La lactancia es un
proceso completamente natural y la producción de leche sucede
espontáneamente durante las horas posteriores al nacimiento si
el bebé es acercado al pecho de su madre, sin embargo, son varias
las actividades que puedes realizar durante el embarazo que te facilitarán
este proceso e incluso disminuirán el grado de dolor que puedas
llegar a sentir.
Amamantar
es la mejor manera de alimentar a tu bebé. Doctores y nutriólogos
han reconocido que la leche de la madre tiene propiedades que no se
pueden fabricar artificialmente con la leche de fórmula.
Prepara tus pezones antes de que el bebé nazca
Tener
los pezones listos para amamantar, además de facilitarle a tu
bebé succionar la leche, te ayudará a disminuir el riesgo
de la aparición de grietas. Para lograrlo, te recomendamos:
- Lubrica tus pezones
durante el embarazo, aplicándote cualquier crema humectante,
lanolina o vitamina E (puedes usar el contenido de las cápsulas
que venden en las farmacias).
- Evita el jabón
en el área de los pezones ya que reseca la piel, simplemente
con enjuagarlos con agua abundante los mantendrás limpios.
- Al amamantar
las glándulas de Montgomery producen una sustancia que además
de ser antibacterial, lubrica tus pezones. Contrario a las creencias
o costumbres, no es necesario desinfectar los pezones aplicándoles
alcohol.
- Asolea tus pechos
unos minutos al día y si te es posible estar unas horas sin
sostén, o usar uno de maternidad con los frentes abiertos,
hazlo, de esta forma tus pezones se beneficiarán del contacto
con el aire y de la fricción con tu ropa exterior.
- Dale masaje a
tu pecho, tomando un pecho a la vez con las dos manos, los dedos gordos
arriba y el resto abajo. Presiona suavemente el pecho con los dedos
desde las costillas hasta el pezón. Hazlo varias veces girando
la posición en la que tomas el pecho y después hazlo
con el otro. También puedes presionar con tus dedos en forma
circular los diferentes puntos del pecho alrededor de la areola.
- Verifica que
tus pezones tengan
la forma correcta y no estén planos o invertidos.
Exprime el calostro
Algunos
expertos recomiendan exprimir una o dos gotas del calostro que se comienza
a producir unas semanas antes de llegar el bebé a término.
Ropa para amamantar
Con
cualquier ropa puedes dar de comer a tu bebé, pero la ropa diseñada
especialmente para esto te facilita mucho la tarea. En las tiendas de
maternidad encontrarás vestidos o blusas con aberturas, las cuales
puedes manejar discretamente mientras das de comer a tu bebé.

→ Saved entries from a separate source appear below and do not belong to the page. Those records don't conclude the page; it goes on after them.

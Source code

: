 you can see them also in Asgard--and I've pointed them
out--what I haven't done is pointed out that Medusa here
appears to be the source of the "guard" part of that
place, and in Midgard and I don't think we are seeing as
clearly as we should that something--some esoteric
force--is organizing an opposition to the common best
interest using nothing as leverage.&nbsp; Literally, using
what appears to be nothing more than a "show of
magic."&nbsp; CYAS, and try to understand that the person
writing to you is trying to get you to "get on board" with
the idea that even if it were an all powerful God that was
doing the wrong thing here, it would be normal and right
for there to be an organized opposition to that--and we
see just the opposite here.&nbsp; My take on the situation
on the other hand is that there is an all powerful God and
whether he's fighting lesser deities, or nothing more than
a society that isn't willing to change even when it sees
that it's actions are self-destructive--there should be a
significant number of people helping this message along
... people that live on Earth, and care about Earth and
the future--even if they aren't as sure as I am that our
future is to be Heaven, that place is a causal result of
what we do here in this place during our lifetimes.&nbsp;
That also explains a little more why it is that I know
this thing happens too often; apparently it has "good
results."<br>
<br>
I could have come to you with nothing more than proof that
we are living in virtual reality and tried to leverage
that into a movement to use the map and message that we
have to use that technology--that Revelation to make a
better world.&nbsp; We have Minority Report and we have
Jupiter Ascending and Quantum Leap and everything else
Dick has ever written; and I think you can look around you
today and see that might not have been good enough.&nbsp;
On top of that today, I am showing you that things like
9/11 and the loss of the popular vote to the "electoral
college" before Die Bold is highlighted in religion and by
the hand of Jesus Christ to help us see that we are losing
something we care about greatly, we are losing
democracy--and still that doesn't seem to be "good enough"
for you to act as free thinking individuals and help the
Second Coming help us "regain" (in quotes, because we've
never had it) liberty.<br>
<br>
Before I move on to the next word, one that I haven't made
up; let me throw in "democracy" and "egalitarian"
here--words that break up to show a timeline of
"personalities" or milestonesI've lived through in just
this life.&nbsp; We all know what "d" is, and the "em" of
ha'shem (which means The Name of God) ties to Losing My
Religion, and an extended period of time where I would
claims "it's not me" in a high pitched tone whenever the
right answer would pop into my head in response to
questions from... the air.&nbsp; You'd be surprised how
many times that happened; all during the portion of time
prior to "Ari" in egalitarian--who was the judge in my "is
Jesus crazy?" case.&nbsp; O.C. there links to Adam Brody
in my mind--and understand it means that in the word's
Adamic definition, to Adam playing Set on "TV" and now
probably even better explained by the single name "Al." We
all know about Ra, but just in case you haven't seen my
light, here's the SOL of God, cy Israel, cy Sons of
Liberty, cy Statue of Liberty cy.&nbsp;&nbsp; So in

Te recomendamos usar dos piezas (pantalón o falda y blusa) y
si la blusa es de botones, te será mucho más práctico.
Los
sostenes de maternidad también son recomendables para facilitarte
esta tarea, busca los que más te acomoden y que puedas abrir
y cerrar cómodamente, de preferencia que sean de algodón.
Puedes empezar a usarlos desde el final del embarazo en que necesitarás
sostenes de una o dos tallas más de la que usas comúnmente.
También
te recomendamos que tengas a la mano protectores de lactancia (de tela
o desechables), los cuales te ayudarán a mantenerte seca a pesar
de derramar leche.
Observa a mamás que ya tengan a su bebé amamantar
Observar
a otras mamás alimentar a sus bebés te permitirá
darte cuenta de lo natural que es y tener una idea más amplia
de cómo hacerlo en el momento que llegue tu turno.
Seguramente
alguna compañera de tus clases prenatales tendrá a su
bebé antes. En los grupos de estimulación temprana las
mamás amamantan a sus bebes durante la sesión, puedes
asistir a una de bebes pequeños, donde además podrás
ver una clase y saber qué se hace en ellas.
Aunque
las anteriores son actividades que te ayudan a estar preparada físicamente
para la lactancia, el simple hecho de realizarlas, predispone a tu mente
y a tu cuerpo para estar lista y disfrutar al máximo de una maravillosa
labor que tendrás pocas ocasiones de llevar a cabo.